Bu süreç, uzak yerlere büyük ölçekli bir portal oluşturmak için birden fazla geminin birlikte doğru şekilde çalışmasını sağlamayı henüz çözememiş olan Terminus'taki mühendislik ekibi için oldukça bilgilendiriciydi. Bu gözlemsel veriler ve yeni düz alan depolama cihazının tasarım şemaları arasında, önlerinde çok fazla iş vardı.
“Nico, bunun bir kopyasını Amca Lu'ya da gönder.

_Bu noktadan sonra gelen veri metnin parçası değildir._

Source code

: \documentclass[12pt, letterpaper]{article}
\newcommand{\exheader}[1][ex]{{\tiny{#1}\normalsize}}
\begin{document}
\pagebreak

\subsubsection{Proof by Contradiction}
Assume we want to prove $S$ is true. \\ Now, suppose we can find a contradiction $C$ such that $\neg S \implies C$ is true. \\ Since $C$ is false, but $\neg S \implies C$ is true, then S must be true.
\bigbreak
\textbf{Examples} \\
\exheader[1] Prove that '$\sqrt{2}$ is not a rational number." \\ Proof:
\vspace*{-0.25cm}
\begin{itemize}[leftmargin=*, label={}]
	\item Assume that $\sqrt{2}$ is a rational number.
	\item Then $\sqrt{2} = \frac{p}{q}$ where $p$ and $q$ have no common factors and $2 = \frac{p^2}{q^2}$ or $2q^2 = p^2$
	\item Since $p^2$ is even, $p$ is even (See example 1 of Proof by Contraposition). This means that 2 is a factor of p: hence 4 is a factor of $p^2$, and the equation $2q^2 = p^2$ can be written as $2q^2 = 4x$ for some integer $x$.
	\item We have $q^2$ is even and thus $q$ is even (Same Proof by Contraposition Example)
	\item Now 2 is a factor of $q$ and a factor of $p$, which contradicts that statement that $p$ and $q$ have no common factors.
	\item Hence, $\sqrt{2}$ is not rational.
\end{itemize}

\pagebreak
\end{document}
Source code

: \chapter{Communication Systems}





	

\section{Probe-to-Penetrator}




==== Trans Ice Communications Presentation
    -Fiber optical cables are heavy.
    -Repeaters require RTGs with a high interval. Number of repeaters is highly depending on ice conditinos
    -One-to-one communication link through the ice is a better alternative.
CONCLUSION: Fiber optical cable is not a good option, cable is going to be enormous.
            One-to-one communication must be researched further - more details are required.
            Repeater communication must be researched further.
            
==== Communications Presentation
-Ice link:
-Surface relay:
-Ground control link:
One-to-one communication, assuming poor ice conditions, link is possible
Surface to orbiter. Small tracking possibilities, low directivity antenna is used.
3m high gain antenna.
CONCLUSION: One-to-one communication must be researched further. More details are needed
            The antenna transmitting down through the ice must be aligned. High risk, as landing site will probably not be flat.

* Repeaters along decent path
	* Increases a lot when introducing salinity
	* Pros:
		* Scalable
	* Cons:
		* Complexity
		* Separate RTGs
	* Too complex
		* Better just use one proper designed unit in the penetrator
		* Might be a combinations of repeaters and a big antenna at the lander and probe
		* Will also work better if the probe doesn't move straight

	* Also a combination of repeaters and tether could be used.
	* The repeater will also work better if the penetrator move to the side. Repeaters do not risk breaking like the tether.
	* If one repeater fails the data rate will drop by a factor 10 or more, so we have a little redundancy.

Muhtemelen bunu bizden daha iyi kullanacaktır ve bu şemalarda hem warp sürücüsü ilerlemelerine hem de mühimmat depolama teknolojisine dair ipuçlarının saklı olduğunu düşünüyorum.” diye emretti Max.
“Ah, bu iyi bir fikir. Test etmek için birkaç örnek istemeliydim ve bunları kıyafetlerimize takıp içlerine büyük bir güç paketi yerleştirebilirdik. Sonsuz plazma tüfeği şarjları. Düşünme şeklini beğendim.” Nico kabul etti, sonra Amca Lu'ya mesajı engellenemeyecek ve çözülemeyecek bir şekilde göndermeye odaklandığında gözleri bir anlığına karardı.
“Tamamlandı ve gönderildi. Şimdi, onlar bizim olmadan inanılmaz derecede aptalca bir şey yapmadan önce, sıkıcı işlere geri dönelim.” diye bitirdi.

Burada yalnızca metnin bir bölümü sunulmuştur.